Would I have been one of those lukewarm churches addressed in King’s letter
from a Birmingham jail when he decried that:
There was a time
when the church was very powerful--in the time when the early Christians
rejoiced at being deemed worthy to suffer for what they believed. In those days
the church was not merely a thermometer that recorded the ideas and principles
of popular opinion; it was a thermostat that transformed the mores of society.
Things are different
now. So often the contemporary church is a weak, ineffectual voice with an
uncertain sound. So often it is an archdefender of the status quo. Far from
being disturbed by the presence of the church, the power structure of the
average community is consoled by the church's silent--and often even
vocal--sanction of things as they are.
If today's church
does not recapture the sacrificial spirit of the early church, it will lose its
authenticity, forfeit the loyalty of millions, and be dismissed as an
irrelevant social club with no meaning for the twentieth century. Every day I
meet young people whose disappointment with the church has turned into outright
disgust.
I think some portion of those young people are
now occupying the streets of lower Manhattan, Oakland, Seattle, Fletcher Brown
Park, and cities across this country and Europe; and it’s no longer just the
church that disappoints, it’s the culture at large and the society in general.
Still, we could dismiss them and their cause as
a gaggle of whining white kids who didn’t get the job of their dreams and are
now throwing a tantrum.

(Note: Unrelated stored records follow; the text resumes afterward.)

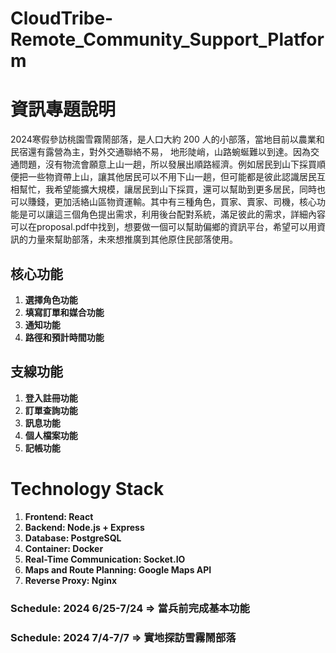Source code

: # CloudTribe-Remote_Community_Support_Platform

# 資訊專題說明
2024寒假參訪桃園雪霧鬧部落，是人口大約 200 人的小部落，當地目前以農業和民宿還有露營為主，對外交通聯絡不易，
地形陡峭，山路蜿蜒難以到達。因為交通問題，沒有物流會願意上山一趟，所以發展出順路經濟。例如居民到山下採買順便把一些物資帶上山，讓其他居民可以不用下山一趟，但可能都是彼此認識居民互相幫忙，我希望能擴大規模，讓居民到山下採買，還可以幫助到更多居民，同時也可以賺錢，更加活絡山區物資運輸。其中有三種角色，買家、賣家、司機，核心功能是可以讓這三個角色提出需求，利用後台配對系統，滿足彼此的需求，詳細內容可以在proposal.pdf中找到，想要做一個可以幫助偏鄉的資訊平台，希望可以用資訊的力量來幫助部落，未來想推廣到其他原住民部落使用。


## 核心功能

1. **選擇角色功能**
2. **填寫訂單和媒合功能**
3. **通知功能**
4. **路徑和預計時間功能**

## 支線功能

1. **登入註冊功能**
2. **訂單查詢功能**
3. **訊息功能**
4. **個人檔案功能**
5. **記帳功能**


# Technology Stack
1. **Frontend: React**
2. **Backend: Node.js + Express**
3. **Database: PostgreSQL**
4. **Container: Docker**
5. **Real-Time Communication: Socket.IO**
6. **Maps and Route Planning: Google Maps API**
7. **Reverse Proxy: Nginx**


### Schedule: 2024 6/25-7/24 => 當兵前完成基本功能
### Schedule: 2024 7/4-7/7   => 實地探訪雪霧鬧部落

Could well be.
Yet, it's true that the disparity of wealth in
America has never been so stratified.
In the mid-1970s when some of us hit the job
market, the ratio of pay between
the CEO of a company and that of an average worker was 30 – so if the worker
earned $20,000 per year, the CEO earned $600,000. In 2005, the average worker
earned $41,861, while the average CEO made $10.9 million, or 262 times that of
the average worker.
Government bailouts of banks, and bonuses paid
to executives of those same institutions, are legitimate concerns and reasons
for discontent as well. The movement that began in Zuccotti Park in New York
City is mainly protesting social and economic inequality, corporate greed,
corruption and influence over government. The protesters' slogan, "We are
the 99%", refers to the difference in wealth in the U.S. between the
wealthiest 1% and the rest of the population.

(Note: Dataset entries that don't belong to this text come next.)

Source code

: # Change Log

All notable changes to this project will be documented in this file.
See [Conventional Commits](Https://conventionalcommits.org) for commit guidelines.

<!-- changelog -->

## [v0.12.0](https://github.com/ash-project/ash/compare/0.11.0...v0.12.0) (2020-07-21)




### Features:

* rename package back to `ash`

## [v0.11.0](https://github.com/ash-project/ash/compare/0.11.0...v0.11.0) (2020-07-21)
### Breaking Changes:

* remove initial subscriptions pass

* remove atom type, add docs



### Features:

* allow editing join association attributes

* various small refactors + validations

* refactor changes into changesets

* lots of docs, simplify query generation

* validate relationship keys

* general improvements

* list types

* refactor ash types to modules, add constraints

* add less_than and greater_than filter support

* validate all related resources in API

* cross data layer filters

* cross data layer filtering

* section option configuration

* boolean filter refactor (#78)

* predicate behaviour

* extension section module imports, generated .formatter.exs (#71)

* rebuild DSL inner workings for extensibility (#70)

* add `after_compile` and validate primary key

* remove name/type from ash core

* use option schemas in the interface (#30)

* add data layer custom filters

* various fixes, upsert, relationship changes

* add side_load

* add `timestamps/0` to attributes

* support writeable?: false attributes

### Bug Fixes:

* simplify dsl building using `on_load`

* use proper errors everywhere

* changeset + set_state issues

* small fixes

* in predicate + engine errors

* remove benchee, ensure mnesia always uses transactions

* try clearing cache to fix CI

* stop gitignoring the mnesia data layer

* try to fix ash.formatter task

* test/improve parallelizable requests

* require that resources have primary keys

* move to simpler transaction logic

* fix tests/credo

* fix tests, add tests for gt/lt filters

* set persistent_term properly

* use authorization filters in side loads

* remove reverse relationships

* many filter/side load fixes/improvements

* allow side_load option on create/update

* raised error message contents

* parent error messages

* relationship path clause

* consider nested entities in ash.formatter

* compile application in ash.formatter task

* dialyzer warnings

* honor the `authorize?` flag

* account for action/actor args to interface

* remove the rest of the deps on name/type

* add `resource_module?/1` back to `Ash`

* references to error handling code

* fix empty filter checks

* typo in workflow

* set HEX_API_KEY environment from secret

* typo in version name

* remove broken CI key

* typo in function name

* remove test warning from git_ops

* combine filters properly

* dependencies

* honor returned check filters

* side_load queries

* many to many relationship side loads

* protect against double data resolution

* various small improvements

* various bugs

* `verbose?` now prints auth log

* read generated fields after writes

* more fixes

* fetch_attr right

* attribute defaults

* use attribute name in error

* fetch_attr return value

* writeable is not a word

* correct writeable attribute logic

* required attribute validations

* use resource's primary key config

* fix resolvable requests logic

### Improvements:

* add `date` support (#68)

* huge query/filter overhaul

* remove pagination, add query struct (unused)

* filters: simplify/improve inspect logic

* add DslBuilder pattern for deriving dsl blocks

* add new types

But again, they just might be a bunch of
20-somethings who have faced their first real challenge in a life that’s been
“a trophy for everyone on the team,” “gifted” classes, and AP everything.

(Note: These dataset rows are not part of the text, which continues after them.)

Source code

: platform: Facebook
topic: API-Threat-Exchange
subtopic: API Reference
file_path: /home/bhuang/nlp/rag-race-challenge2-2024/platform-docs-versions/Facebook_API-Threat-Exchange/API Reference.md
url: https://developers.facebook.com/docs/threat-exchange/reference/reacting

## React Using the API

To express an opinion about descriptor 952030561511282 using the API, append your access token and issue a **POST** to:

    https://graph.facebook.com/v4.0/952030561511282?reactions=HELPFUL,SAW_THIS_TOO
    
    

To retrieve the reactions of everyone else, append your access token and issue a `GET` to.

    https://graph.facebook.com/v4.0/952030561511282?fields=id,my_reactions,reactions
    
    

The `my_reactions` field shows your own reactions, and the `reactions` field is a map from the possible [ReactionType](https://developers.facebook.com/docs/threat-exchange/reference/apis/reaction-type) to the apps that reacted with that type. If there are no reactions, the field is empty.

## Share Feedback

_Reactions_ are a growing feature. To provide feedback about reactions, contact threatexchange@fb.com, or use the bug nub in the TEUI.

Then again, maybe it’s a legitimate cause of
justice.
Regardless of ambiguity, what business does the
church have in talking about it anyway?
This is Stewardship Sunday – and one might
expect a sermon about all the wonderful things going on inside, what Aria
Swanson dubbed last week, these “marble walls.” You should be hearing about the
value your participation with this community adds to your life and all the ways
in which you can increase and enhance that value. A good stewardship sermon
might even sprinkle in a few facts about rising costs to operate this venerable
shrine or to pay this ever so professional and talented staff. A great sermon
would tug at your heart strings, seduce you to greater giving with appeals to
gratitude, scriptural warrants about “grateful givers” and the quid pro quo of
“much is given, much is expected.”
Instead, we’re wondering aloud about the
meaning, purpose, and value of an increasingly large and unruly archipelago of
protest.
I believe this gets us, however circuitous, to
the heart of Christianity.
Recently taken to task for bringing issues of
social justice into the sanctuary, I responded that if we don’t read the Bible
as a social justice document, we may be missing the point.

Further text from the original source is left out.